- **Your goal**
Give all the lines below again, exactly, with no pictures.

=== Provided records ===

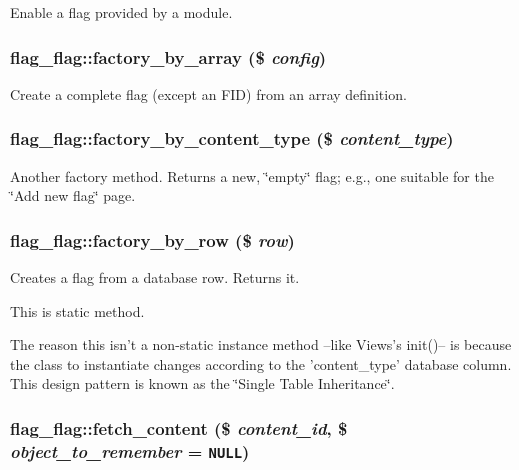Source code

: Enable a flag provided by a module. \hypertarget{classflag__flag_5212e58986627780a60f9d4e03561519}{
\subsubsection[{factory\_\-by\_\-array}]{\setlength{\rightskip}{0pt plus 5cm}flag\_\-flag::factory\_\-by\_\-array (\$ {\em config})}}
\label{classflag__flag_5212e58986627780a60f9d4e03561519}


Create a complete flag (except an FID) from an array definition. \hypertarget{classflag__flag_6441786f4f49a17b877e8bcdb9d6bbf5}{
\subsubsection[{factory\_\-by\_\-content\_\-type}]{\setlength{\rightskip}{0pt plus 5cm}flag\_\-flag::factory\_\-by\_\-content\_\-type (\$ {\em content\_\-type})}}
\label{classflag__flag_6441786f4f49a17b877e8bcdb9d6bbf5}


Another factory method. Returns a new, \char`\"{}empty\char`\"{} flag; e.g., one suitable for the \char`\"{}Add new flag\char`\"{} page. \hypertarget{classflag__flag_7698e8030a65d8260b1e48fef20210b0}{
\subsubsection[{factory\_\-by\_\-row}]{\setlength{\rightskip}{0pt plus 5cm}flag\_\-flag::factory\_\-by\_\-row (\$ {\em row})}}
\label{classflag__flag_7698e8030a65d8260b1e48fef20210b0}


Creates a flag from a database row. Returns it.

This is static method.

The reason this isn't a non-static instance method --like Views's init()-- is because the class to instantiate changes according to the 'content\_\-type' database column. This design pattern is known as the \char`\"{}Single Table Inheritance\char`\"{}. \hypertarget{classflag__flag_c3ce89d9e532fb31b9552ff37b7f0f08}{
\subsubsection[{fetch\_\-content}]{\setlength{\rightskip}{0pt plus 5cm}flag\_\-flag::fetch\_\-content (\$ {\em content\_\-id}, \/  \$ {\em object\_\-to\_\-remember} = {\tt NULL})}}
\label{classflag__flag_c3ce89d9e532fb31b9552ff37b7f0f08}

===

- **Your response**
Source code

: Enable a flag provided by a module. \hypertarget{classflag__flag_5212e58986627780a60f9d4e03561519}{
\subsubsection[{factory\_\-by\_\-array}]{\setlength{\rightskip}{0pt plus 5cm}flag\_\-flag::factory\_\-by\_\-array (\$ {\em config})}}
\label{classflag__flag_5212e58986627780a60f9d4e03561519}


Create a complete flag (except an FID) from an array definition. \hypertarget{classflag__flag_6441786f4f49a17b877e8bcdb9d6bbf5}{
\subsubsection[{factory\_\-by\_\-content\_\-type}]{\setlength{\rightskip}{0pt plus 5cm}flag\_\-flag::factory\_\-by\_\-content\_\-type (\$ {\em content\_\-type})}}
\label{classflag__flag_6441786f4f49a17b877e8bcdb9d6bbf5}


Another factory method. Returns a new, \char`\"{}empty\char`\"{} flag; e.g., one suitable for the \char`\"{}Add new flag\char`\"{} page. \hypertarget{classflag__flag_7698e8030a65d8260b1e48fef20210b0}{
\subsubsection[{factory\_\-by\_\-row}]{\setlength{\rightskip}{0pt plus 5cm}flag\_\-flag::factory\_\-by\_\-row (\$ {\em row})}}
\label{classflag__flag_7698e8030a65d8260b1e48fef20210b0}


Creates a flag from a database row. Returns it.

This is static method.

The reason this isn't a non-static instance method --like Views's init()-- is because the class to instantiate changes according to the 'content\_\-type' database column. This design pattern is known as the \char`\"{}Single Table Inheritance\char`\"{}. \hypertarget{classflag__flag_c3ce89d9e532fb31b9552ff37b7f0f08}{
\subsubsection[{fetch\_\-content}]{\setlength{\rightskip}{0pt plus 5cm}flag\_\-flag::fetch\_\-content (\$ {\em content\_\-id}, \/  \$ {\em object\_\-to\_\-remember} = {\tt NULL})}}
\label{classflag__flag_c3ce89d9e532fb31b9552ff37b7f0f08}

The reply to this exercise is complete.